September 28, 2004
In an all too rare break from his new legal heaven/haven, Will Baude writes about senses and their relationship with memory.
[M]y own submission is that touch is an underrated and visceral sense, but mostly I find the insistence that there is one single sense most closely tied to all people's memories sort of bafflingly confident.I agree that touch is underrated as a sense. But why couldn't there be some biological reason one sense is favored over another in memory? It turns out a friend of mine is a neuroscientist (at Yale, Will) who researches this very question, and her take seems to be that different senses arose at different evolutionary times, and are therefore connected more closely with functions that may have emerged concurrently.
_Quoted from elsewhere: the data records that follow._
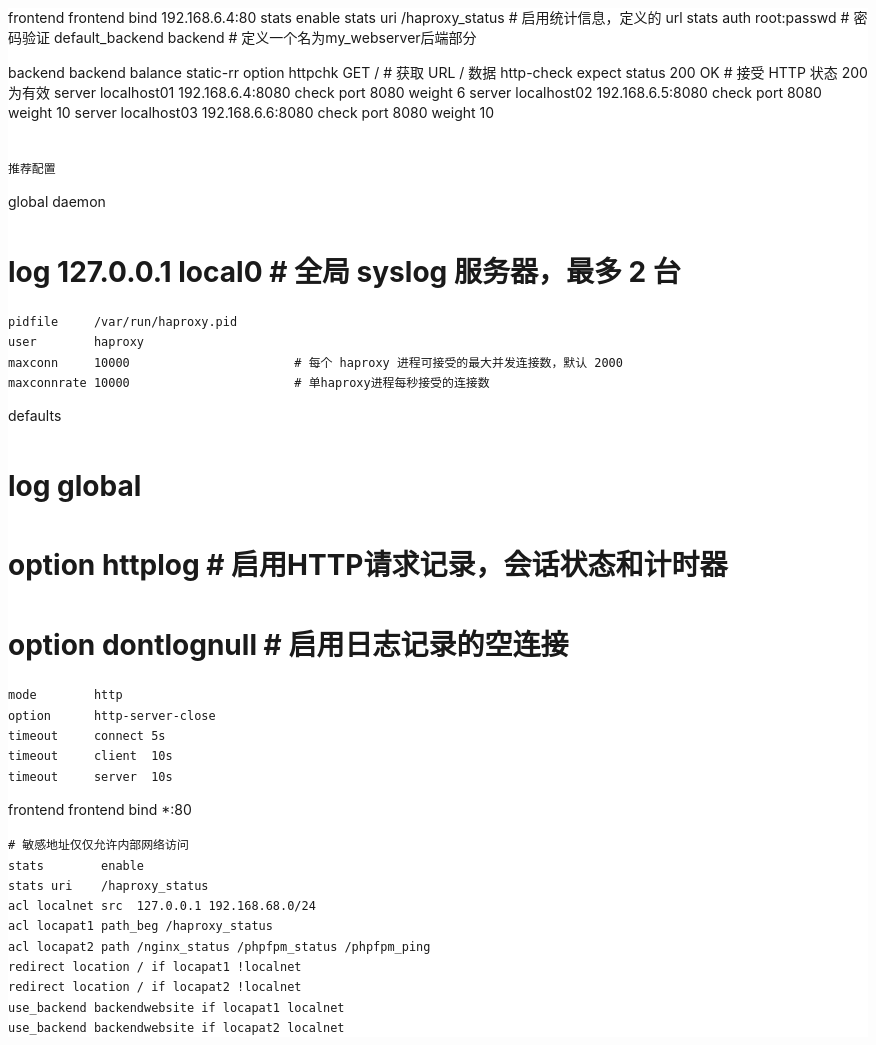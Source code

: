 frontend frontend
        bind 192.168.6.4:80
        stats enable
        stats uri /haproxy_status               # 启用统计信息，定义的 url
        stats auth root:passwd                  # 密码验证
        default_backend backend                 # 定义一个名为my_webserver后端部分

backend backend
        balance static-rr
        option httpchk GET /                   # 获取 URL / 数据
        http-check expect status 200 OK        # 接受 HTTP 状态 200 为有效
        server localhost01 192.168.6.4:8080 check port 8080 weight 6
        server localhost02 192.168.6.5:8080 check port 8080 weight 10
        server localhost03 192.168.6.6:8080 check port 8080 weight 10
```

推荐配置

```
global
    daemon
#   log         127.0.0.1 local0            # 全局 syslog 服务器，最多 2 台
    pidfile     /var/run/haproxy.pid
    user        haproxy
    maxconn     10000                       # 每个 haproxy 进程可接受的最大并发连接数，默认 2000
    maxconnrate 10000                       # 单haproxy进程每秒接受的连接数

defaults
#   log         global
#   option      httplog           # 启用HTTP请求记录，会话状态和计时器
#   option      dontlognull       # 启用日志记录的空连接
    mode        http
    option      http-server-close
    timeout     connect 5s
    timeout     client  10s
    timeout     server  10s

frontend frontend
    bind *:80

    # 敏感地址仅仅允许内部网络访问
    stats        enable
    stats uri    /haproxy_status
    acl localnet src  127.0.0.1 192.168.68.0/24
    acl locapat1 path_beg /haproxy_status
    acl locapat2 path /nginx_status /phpfpm_status /phpfpm_ping
    redirect location / if locapat1 !localnet
    redirect location / if locapat2 !localnet
    use_backend backendwebsite if locapat1 localnet
    use_backend backendwebsite if locapat2 localnet
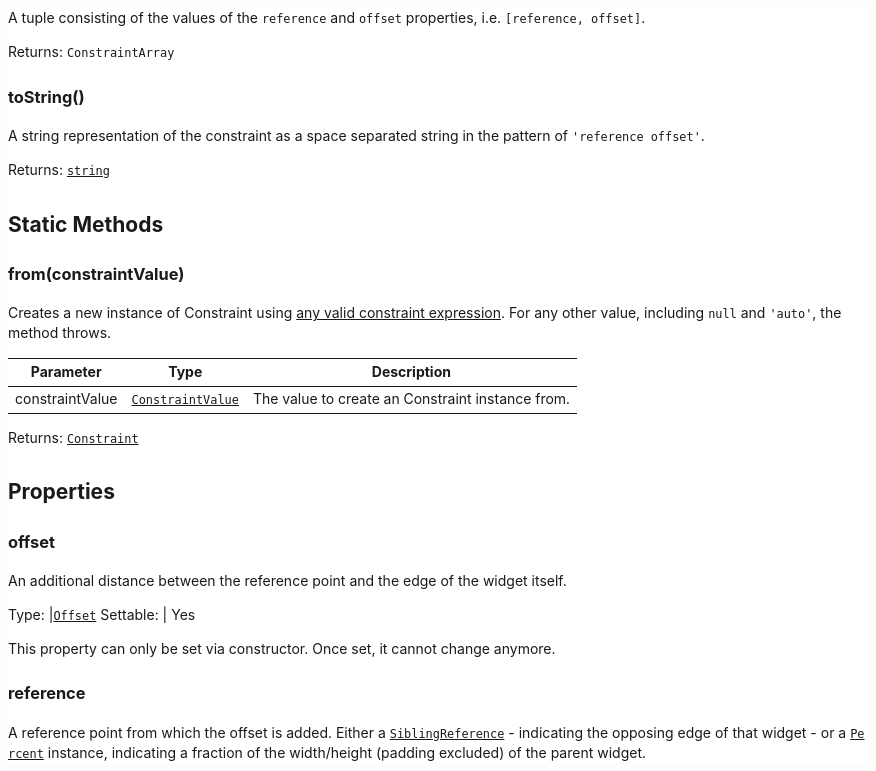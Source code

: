 A tuple consisting of the values of the `reference` and `offset` properties, i.e. `[reference, offset]`.

Returns: <code style="white-space: nowrap">ConstraintArray</code>

### toString()



A string representation of the constraint as a space separated string in the pattern of `'reference offset'`.

Returns: <code style="white-space: nowrap"><a href="https://developer.mozilla.org/en-US/docs/Web/JavaScript/Data_structures#String_type" title="View &quot;string&quot; on MDN">string</a></code>

## Static Methods

### from(constraintValue)



Creates a new instance of Constraint using [any valid constraint expression](./Constraint.md#constraintvalue). For any other value, including `null` and `'auto'`, the method throws.


Parameter|Type|Description
-|-|-
constraintValue | <code style="white-space: nowrap"><a href="Constraint.html#constraintvalue" title="Constraint Class Type">ConstraintValue</a></code> | The value to create an Constraint instance from.


Returns: <code style="white-space: nowrap"><a href="#" >Constraint</a></code>


## Properties

### offset


An additional distance between the reference point and the edge of the widget itself.

Type: |<code style="white-space: nowrap"><a href="Constraint.html#offset" title="Constraint Class Type">Offset</a></code>
Settable: | Yes




This property can only be set via constructor. Once set, it cannot change anymore.



### reference


A reference point from which the offset is added. Either a [`SiblingReference`](./Constraint.md#siblingreference) - indicating the opposing edge of that widget - or a [`Percent`](./Percent.md) instance, indicating a fraction of the width/height (padding excluded) of the parent widget.
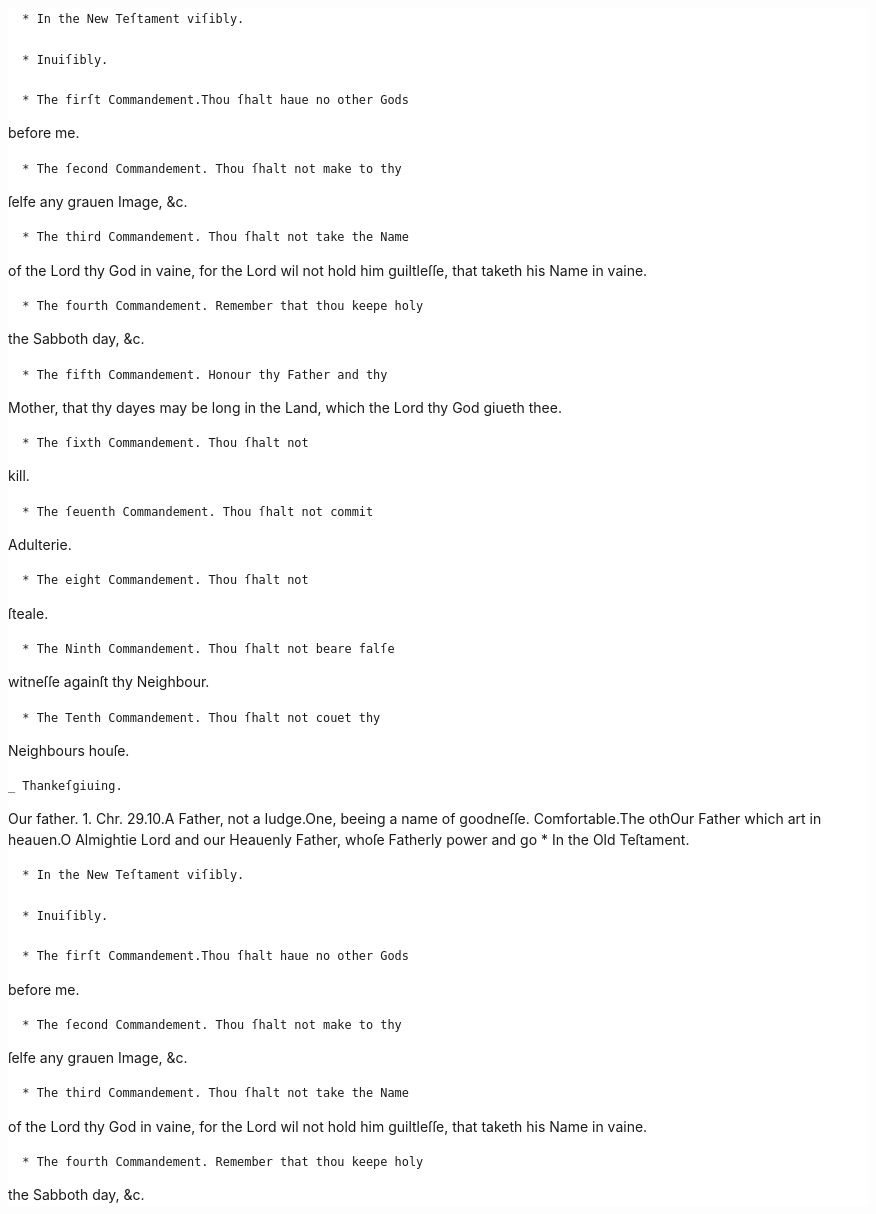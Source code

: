       * In the New Teſtament viſibly.

      * Inuiſibly.

      * The firſt Commandement.Thou ſhalt haue no other Gods
before me.

      * The ſecond Commandement. Thou ſhalt not make to thy
ſelfe any grauen Image, &c.

      * The third Commandement. Thou ſhalt not take the Name
of the Lord thy God in vaine, for the Lord wil not hold him guiltleſſe,
that taketh his Name in vaine.

      * The fourth Commandement. Remember that thou keepe holy
the Sabboth day, &c.

      * The fifth Commandement. Honour thy Father and thy
Mother, that thy dayes may be long in the Land, which the Lord thy God giueth
thee.

      * The ſixth Commandement. Thou ſhalt not
kill.

      * The ſeuenth Commandement. Thou ſhalt not commit
Adulterie.

      * The eight Commandement. Thou ſhalt not
ſteale.

      * The Ninth Commandement. Thou ſhalt not beare falſe
witneſſe againſt thy Neighbour.

      * The Tenth Commandement. Thou ſhalt not couet thy
Neighbours houſe.

    _ Thankeſgiuing.
Our father. 1. Chr. 29.10.A
Father, not a Iudge.One, beeing a name of goodneſſe. Comfortable.The othOur Father which art in
heauen.O Almightie Lord and our Heauenly Father, whoſe
Fatherly power and go
      * In the Old Teſtament.

      * In the New Teſtament viſibly.

      * Inuiſibly.

      * The firſt Commandement.Thou ſhalt haue no other Gods
before me.

      * The ſecond Commandement. Thou ſhalt not make to thy
ſelfe any grauen Image, &c.

      * The third Commandement. Thou ſhalt not take the Name
of the Lord thy God in vaine, for the Lord wil not hold him guiltleſſe,
that taketh his Name in vaine.

      * The fourth Commandement. Remember that thou keepe holy
the Sabboth day, &c.
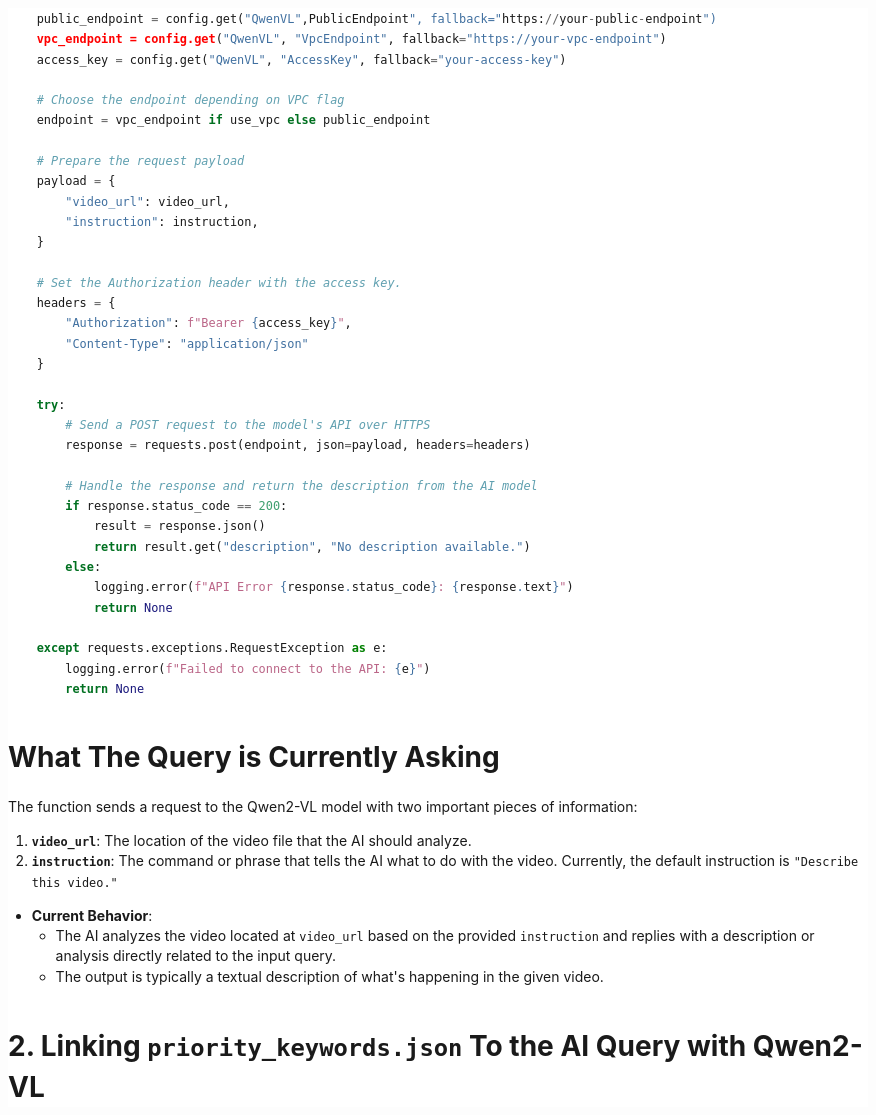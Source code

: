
 ```python
    public_endpoint = config.get("QwenVL",PublicEndpoint", fallback="https://your-public-endpoint")
    vpc_endpoint = config.get("QwenVL", "VpcEndpoint", fallback="https://your-vpc-endpoint")
    access_key = config.get("QwenVL", "AccessKey", fallback="your-access-key")
    
    # Choose the endpoint depending on VPC flag
    endpoint = vpc_endpoint if use_vpc else public_endpoint
    
    # Prepare the request payload
    payload = {
        "video_url": video_url,
        "instruction": instruction,
    }

    # Set the Authorization header with the access key.
    headers = {
        "Authorization": f"Bearer {access_key}",
        "Content-Type": "application/json"
    }

    try:
        # Send a POST request to the model's API over HTTPS
        response = requests.post(endpoint, json=payload, headers=headers)

        # Handle the response and return the description from the AI model
        if response.status_code == 200:
            result = response.json()
            return result.get("description", "No description available.")
        else:
            logging.error(f"API Error {response.status_code}: {response.text}")
            return None

    except requests.exceptions.RequestException as e:
        logging.error(f"Failed to connect to the API: {e}")
        return None
```

# **What The Query is Currently Asking**

The function sends a request to the Qwen2-VL model with two important pieces of information:

1) **`video_url`**: The location of the video file that the AI should analyze.
2) **`instruction`**: The command or phrase that tells the AI what to do with the video. Currently, the default instruction is `"Describe this video."`

* **Current Behavior**:
  * The AI analyzes the video located at `video_url` based on the provided `instruction` and replies with a description or analysis directly related to the input query.
  * The output is typically a textual description of what's happening in the given video.

# 2. **Linking `priority_keywords.json` To the AI Query with Qwen2-VL**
Touch was probably the first sense, followed by taste, smell, hearing, and finally vision; these are associated with successively higher order functions in the brain. So, looking at it from the other side, the fact that smell is so often strongly connected with memory and emotion may speak to questions of when memory and emotion arose, how they work, etc. Or, it might provide a basis for thinking of different kinds of memory, from an evolutionary neurological standpoint.
I don't think this has any particular bearing on the anecdotal and literary evidence Will cites, and I certainly don't think it precludes other senses from carrying memories. My own experience is the music brings with it by far the most present memories, and I'm moved by music more often (by at least an order of magnitude) than any other artform. But I know this isn't the case for everyone.